The right way to use a reverse mortgage
For seniors, this option can be a reasonable way to raise much-needed funds.
By Walter Updegrave, MONEY Magazine senior editor

NEW YORK (MONEY) -- QUESTION: I'm a 73-year-old widow who receives about $1,150 a month from Social Security and a pension. I own a small home valued at about $100,000, but no other assets. I have about $25,000 in debt that requires payments of $600 a month.

By the time I make my loan payments and pay other expenses I'm barely scraping by. My kids have their own families and expenses, so they can't help out. I'm considering doing a reverse mortgage so I can pay off the debts and get a little breathing room. My kids are okay with this option?what do you think? - Mary M., Sweetater, Tennessee

It seems to me that a reverse mortgage is definitely worth looking into if only because it doesn't appear that you have many other options.

After all, if you're sitting on an asset worth $100,000 or so that can make your time on earth here a little more pleasant, why not tap into it?

The nice thing about a reverse mortgage for retirees like yourself is that it lets you draw on the money that's built up in your home while you're still living there - and you don't have to worry about repaying the loan as long as you stay in your home.

All in all not a bad deal.

The amount you can get through a reverse mortgage depends primarily on four factors: the value of your home, its location, your age and the level of interest rates.

You generally must be at least 62 years old to get a reverse mortgage, but the older you are when you take out the loan, the more money you'll get.

Based on your age, where you live and assuming you own your home free and clear, you would likely qualify for a loan of about $51,000.

You could take that in any number of ways: a lump sum, a credit line you could draw on when needed, a $320-a-month payment for life or a combination of these options. (See how large a loan one might qualify for at different ages, home values and locations.)

In your case, it seems you might want to consider taking a lump sum large enough to pay off your debts, and then take the rest as a credit line or monthly payment, or a combination of those two.

But as appealing as a reverse mortgage is, it's not something you should undertake lightly. The upfront fees can be substantial. If you stay in your house only a short while after taking out the loan - say, because you decide to sell or move into an assisted-care or nursing home facility - those fees could drive the effective annual interest rate on your loan into the stratosphere.

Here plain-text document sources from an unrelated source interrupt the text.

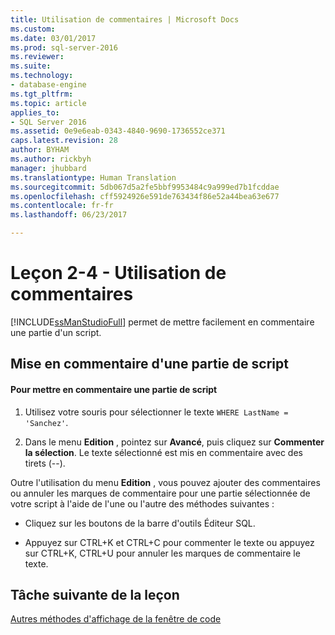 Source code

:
 ```yaml
---
title: Utilisation de commentaires | Microsoft Docs
ms.custom: 
ms.date: 03/01/2017
ms.prod: sql-server-2016
ms.reviewer: 
ms.suite: 
ms.technology:
- database-engine
ms.tgt_pltfrm: 
ms.topic: article
applies_to:
- SQL Server 2016
ms.assetid: 0e9e6eab-0343-4840-9690-1736552ce371
caps.latest.revision: 28
author: BYHAM
ms.author: rickbyh
manager: jhubbard
ms.translationtype: Human Translation
ms.sourcegitcommit: 5db067d5a2fe5bbf9953484c9a999ed7b1fcddae
ms.openlocfilehash: cff5924926e591de763434f86e52a44bea63e677
ms.contentlocale: fr-fr
ms.lasthandoff: 06/23/2017

---
```

# <a name="lesson-2-4---using-comments"></a>Leçon 2-4 - Utilisation de commentaires
[!INCLUDE[ssManStudioFull](../../includes/ssmanstudiofull-md.md)] permet de mettre facilement en commentaire une partie d'un script.  
  
## <a name="commenting-out-part-of-a-script"></a>Mise en commentaire d'une partie de script  
  
#### <a name="to-comment-out-a-portion-of-your-script"></a>Pour mettre en commentaire une partie de script  
  
1.  Utilisez votre souris pour sélectionner le texte `WHERE LastName = 'Sanchez'`.  
  
2.  Dans le menu **Edition** , pointez sur **Avancé**, puis cliquez sur **Commenter la sélection**. Le texte sélectionné est mis en commentaire avec des tirets (--).  
  
Outre l'utilisation du menu **Edition** , vous pouvez ajouter des commentaires ou annuler les marques de commentaire pour une partie sélectionnée de votre script à l'aide de l'une ou l'autre des méthodes suivantes :  
  
-   Cliquez sur les boutons de la barre d'outils Éditeur SQL.  
  
-   Appuyez sur CTRL+K et CTRL+C pour commenter le texte ou appuyez sur CTRL+K, CTRL+U pour annuler les marques de commentaire le texte.  
  
## <a name="next-task-in-lesson"></a>Tâche suivante de la leçon  
[Autres méthodes d'affichage de la fenêtre de code](../../tools/sql-server-management-studio/lesson-2-5-other-ways-of-viewing-the-code-window.md)  
  
  
  

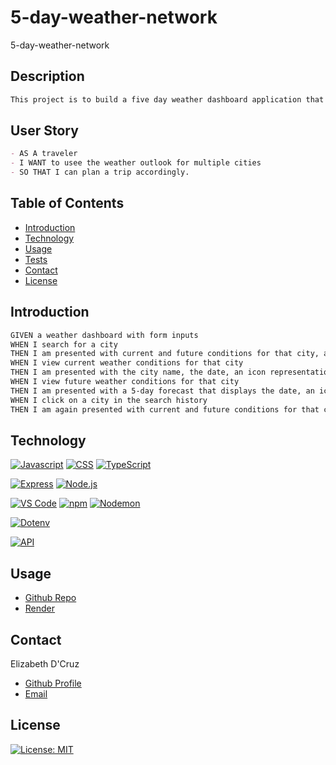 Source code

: # 5-day-weather-network
5-day-weather-network

## Description
```md
This project is to build a five day weather dashboard application that calls the OpenWeather API and renders data in the browser 
```
## User Story
```md
- AS A traveler
- I WANT to usee the weather outlook for multiple cities
- SO THAT I can plan a trip accordingly. 
```


## Table of Contents

- [Introduction](#introduction)
- [Technology](#technology)
- [Usage](#usage)
- [Tests](#tests)
- [Contact](#credits)
- [License](#license)

## Introduction
```md
GIVEN a weather dashboard with form inputs
WHEN I search for a city
THEN I am presented with current and future conditions for that city, and that city is added to the search history
WHEN I view current weather conditions for that city
THEN I am presented with the city name, the date, an icon representation of weather conditions, a description of the weather for the icon's `alt` tag, the temperature, the humidity, and the wind speed
WHEN I view future weather conditions for that city
THEN I am presented with a 5-day forecast that displays the date, an icon representation of weather conditions, the temperature, the wind speed, and the humidity
WHEN I click on a city in the search history
THEN I am again presented with current and future conditions for that city
```

## Technology
[![Javascript](https://img.shields.io/badge/Language-JavaScript-ff0000?style=plastic&logo=JavaScript&logoWidth=10)](https://javascript.info/)
[![CSS](https://img.shields.io/badge/Language-CSS-ff8000?style=plastic&logo=CSS3&logoWidth=10)](https://developer.mozilla.org/en-US/docs/Web/CSS)
[![TypeScript](https://img.shields.io/badge/Language-TypeScript-007ACC?style=plastic&logo=typescript&logoWidth=10)](https://www.typescriptlang.org/)

[![Express](https://img.shields.io/badge/Framework-Express-80ff00?style=plastic&logo=Express&logoWidth=10)](https://expressjs.com/)
[![Node.js](https://img.shields.io/badge/Framework-Node.js-ffff00?style=plastic&logo=Node.js&logoWidth=10)](https://nodejs.org/en/)

[![VS Code](https://img.shields.io/badge/IDE-VSCode-0000ff?style=plastic&logo=VisualStudioCode&logoWidth=10)](https://code.visualstudio.com/docs)
[![npm](https://img.shields.io/badge/Tool-npm-00ff00?style=plastic&logo=npm&logoWidth=10)](https://www.npmjs.com/)
[![Nodemon](https://img.shields.io/badge/DevDependency-Nodemon-d63031?style=plastic&logo=nodemon&logoWidth=10)](https://www.npmjs.com/package/nodemon)

[![Dotenv](https://img.shields.io/badge/Package-Dotenv-00b894?style=plastic&logo=npm&logoWidth=10)](https://www.npmjs.com/package/dotenv)

[![API](https://img.shields.io/badge/API-OpenWeatherMap-00BFFF?style=flat&logo=openweathermap)](https://openweathermap.org/api)


## Usage
- [Github Repo](https://github.com/dcruzel/5-day-weather-network)
- [Render](https://five-day-weather-network.onrender.com)

## Contact

Elizabeth D'Cruz
- [Github Profile](https://github.com/dcruzel)
- [Email](Liz.c.dcruz@gmail.com)

## License

[![License: MIT](https://img.shields.io/badge/License-MIT-yellow.svg)](https://opensource.org/licenses/MIT)

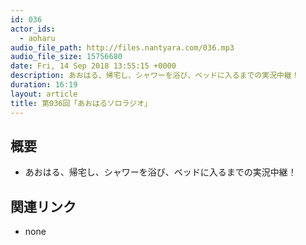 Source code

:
 ```yaml
---
id: 036
actor_ids:
  - aoharu
audio_file_path: http://files.nantyara.com/036.mp3
audio_file_size: 15756680
date: Fri, 14 Sep 2018 13:55:15 +0000
description: あおはる、帰宅し、シャワーを浴び、ベッドに入るまでの実況中継！
duration: 16:19
layout: article
title: 第036回「あおはるソロラジオ」
---
```

## 概要

* あおはる、帰宅し、シャワーを浴び、ベッドに入るまでの実況中継！

## 関連リンク

* none
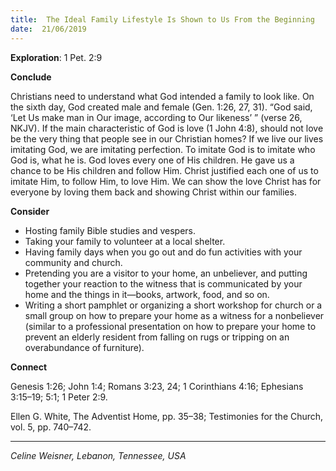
 ```yaml
---
title:  The Ideal Family Lifestyle Is Shown to Us From the Beginning
date:  21/06/2019
---
```


**Exploration**: 1 Pet. 2:9

**Conclude**

Christians need to understand what God intended a family to look like. On the sixth day, God created male and female (Gen. 1:26, 27, 31). “God said, ‘Let Us make man in Our image, according to Our likeness’ ” (verse 26, NKJV). If the main characteristic of God is love (1 John 4:8), should not love be the very thing that people see in our Christian homes? If we live our lives imitating God, we are imitating perfection. To imitate God is to imitate who God is, what he is. God loves every one of His children. He gave us a chance to be His children and follow Him. Christ justified each one of us to imitate Him, to follow Him, to love Him. We can show the love Christ has for everyone by loving them back and showing Christ within our families.

**Consider**

- Hosting family Bible studies and vespers.
- Taking your family to volunteer at a local shelter.
- Having family days when you go out and do fun activities with your community and church.
- Pretending you are a visitor to your home, an unbeliever, and putting together your reaction to the witness that is communicated by your home and the things in it—books, artwork, food, and so on.
- Writing a short pamphlet or organizing a short workshop for church or a small group on how to prepare your home as a witness for a nonbeliever (similar to a professional presentation on how to prepare your home to prevent an elderly resident from falling on rugs or tripping on an overabundance of furniture).


**Connect**

Genesis 1:26; John 1:4; Romans 3:23, 24; 1 Corinthians 4:16; Ephesians 3:15–19; 5:1; 1 Peter 2:9.

Ellen G. White, The Adventist Home, pp. 35–38; Testimonies for the Church, vol. 5, pp. 740–742.

---

_Celine Weisner, Lebanon, Tennessee, USA_ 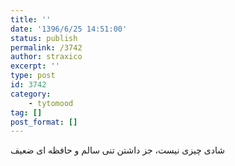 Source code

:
 ```yaml
---
title: ''
date: '1396/6/25 14:51:00'
status: publish
permalink: /3742
author: straxico
excerpt: ''
type: post
id: 3742
category:
    - tytomood
tag: []
post_format: []
---
```

شادی چیزی نیست، جز داشتن تنی سالم و حافظه ای ضعیف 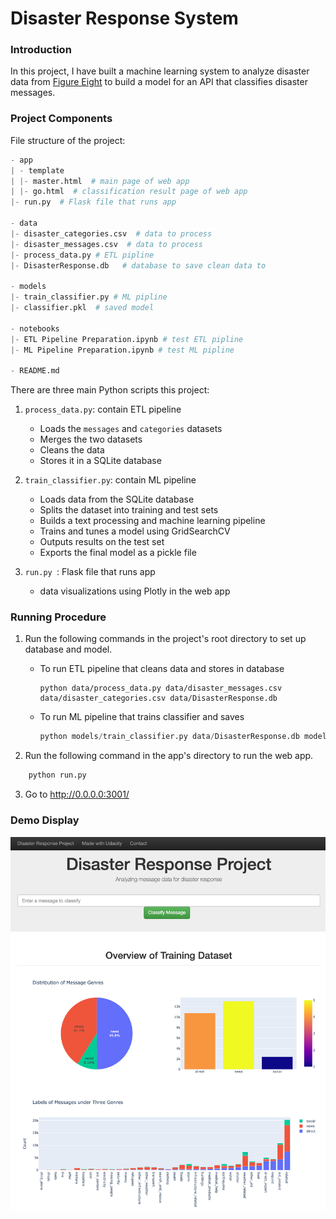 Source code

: # Disaster Response System

### Introduction

In this project, I have built a machine learning system to analyze disaster data from [Figure Eight](https://www.figure-eight.com/) to build a model for an API that classifies disaster messages.

### Project Components

File structure of the project:

```python
- app
| - template
| |- master.html  # main page of web app
| |- go.html  # classification result page of web app
|- run.py  # Flask file that runs app

- data
|- disaster_categories.csv  # data to process 
|- disaster_messages.csv  # data to process
|- process_data.py # ETL pipline 
|- DisasterResponse.db   # database to save clean data to

- models
|- train_classifier.py # ML pipline 
|- classifier.pkl  # saved model 

- notebooks
|- ETL Pipeline Preparation.ipynb # test ETL pipline 
|- ML Pipeline Preparation.ipynb # test ML pipline

- README.md
```

There are three main Python scripts this project:

1. `process_data.py`:  contain ETL pipeline
   + Loads the `messages` and `categories` datasets
   + Merges the two datasets
   + Cleans the data
   + Stores it in a SQLite database

2. `train_classifier.py`: contain ML pipeline
   - Loads data from the SQLite database
   - Splits the dataset into training and test sets
   - Builds a text processing and machine learning pipeline
   - Trains and tunes a model using GridSearchCV
   - Outputs results on the test set
   - Exports the final model as a pickle file

3. `run.py `: Flask file that runs app
   + data visualizations using Plotly in the web app

### Running Procedure

1. Run the following commands in the project's root directory to set up database and model.

    - To run ETL pipeline that cleans data and stores in database

        ```
        python data/process_data.py data/disaster_messages.csv data/disaster_categories.csv data/DisasterResponse.db
        ```

    - To run ML pipeline that trains classifier and saves
        
        ```python
        python models/train_classifier.py data/DisasterResponse.db models/classifier.pkl
        ```

2. Run the following command in the app's directory to run the web app.
    
```python
    python run.py
```
    
3. Go to http://0.0.0.0:3001/


### Demo Display
<img src="https://github.com/bondxue/Disaster-Response-System/blob/master/images/display.png" width="800">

You must also consider that you could easily go through all or nearly all of your home's equity, leaving your kids with little or nothing after you're gone, although it sounds as if your kids are okay with this possibility.

See more on how reverse mortgages work from the April issue of MONEY Magazine.

You'll also want to talk to a counselor who can explain the ins and outs of these mortgages, tell you about the different reverse mortgage programs out there and help run some numbers to compare different loans and scenarios. The AARP's Reverse Mortgage Education Project can hook you up with a counselor who can do just that.

One final thing. Given your age and income, it's possible that you might qualify for financial assistance in any number of areas - housing, health care, utilities, etc. - from private agencies or the federal government.

So I recommend you check out the National Council on Aging's online BenefitsCheckUp service. It takes only five to 10 minutes to answer the questions online and, who knows, maybe you'll find you're eligible for a program that can save you a few bucks and make your retirement more enjoyable and secure.